生意気な彼は御曹司!?
それだけ言うと、斉藤くんはすぐに通話を切る。そして私の腕を掴んだまま、駅前広場を横切り始めた。
今日の斉藤くんは威厳に満ち溢れているような気がする。普段とは少し印象が違う彼に戸惑っていると、目の前に一台の車が滑り込んできた。
車に詳しくない私でも、ダックスフントのように車体が長い高級車のことは知っている。
これって、リムジンだよね?
突然、目の前に停まったリムジンに驚いていると運転席のドアが開く。そして中から黒いスーツ姿の男性が出てくると、後部座席のドアを開けて頭を下げた。
いったい、何なの?
不安げに斉藤くんを見つめると、掴まれていた腕が離される。
「先輩。

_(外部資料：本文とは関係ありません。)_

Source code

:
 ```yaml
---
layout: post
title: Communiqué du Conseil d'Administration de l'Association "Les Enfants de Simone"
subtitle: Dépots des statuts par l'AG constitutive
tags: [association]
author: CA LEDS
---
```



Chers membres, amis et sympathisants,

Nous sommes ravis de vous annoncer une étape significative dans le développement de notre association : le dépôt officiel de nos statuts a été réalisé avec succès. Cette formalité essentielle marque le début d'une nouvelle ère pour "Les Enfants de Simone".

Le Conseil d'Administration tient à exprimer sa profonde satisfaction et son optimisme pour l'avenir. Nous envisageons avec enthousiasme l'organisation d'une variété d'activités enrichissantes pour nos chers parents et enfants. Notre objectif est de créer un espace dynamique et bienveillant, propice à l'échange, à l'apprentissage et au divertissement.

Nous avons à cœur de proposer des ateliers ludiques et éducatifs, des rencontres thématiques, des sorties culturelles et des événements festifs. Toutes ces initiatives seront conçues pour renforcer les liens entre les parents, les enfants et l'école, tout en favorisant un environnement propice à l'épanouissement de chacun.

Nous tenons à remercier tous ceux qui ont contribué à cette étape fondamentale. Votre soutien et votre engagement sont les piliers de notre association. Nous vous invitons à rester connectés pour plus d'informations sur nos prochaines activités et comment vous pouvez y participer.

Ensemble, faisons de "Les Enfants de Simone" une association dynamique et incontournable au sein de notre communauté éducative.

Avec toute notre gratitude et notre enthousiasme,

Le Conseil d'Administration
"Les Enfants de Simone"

さあ、中へどうぞ」
「……!?」
斉藤くんは驚きで声も出せない私の指先を優雅に取ると、スマートにエスコートしてくれる。勧められるがまま車内に足を踏み入れた私は、シートに腰を下ろした。
黒の革張りのシートの隅に遠慮がちに座っただけなのに、身体が沈み込みそうになる。その座り心地の良さにビックリしていると、斉藤くんがスマートフォンで会話をしながらリムジンに乗り込んできた。
「今から三十分後に到着するんで、よろしくお願いします」
斉藤くんが通話を終わらせて向かいのシートに腰を下ろすと、後部座席のドアが静かに閉まる。そしてしばらくすると、エンジン音も振動も感じることなく、私たちを乗せたリムジンは駅前広場から走り出した。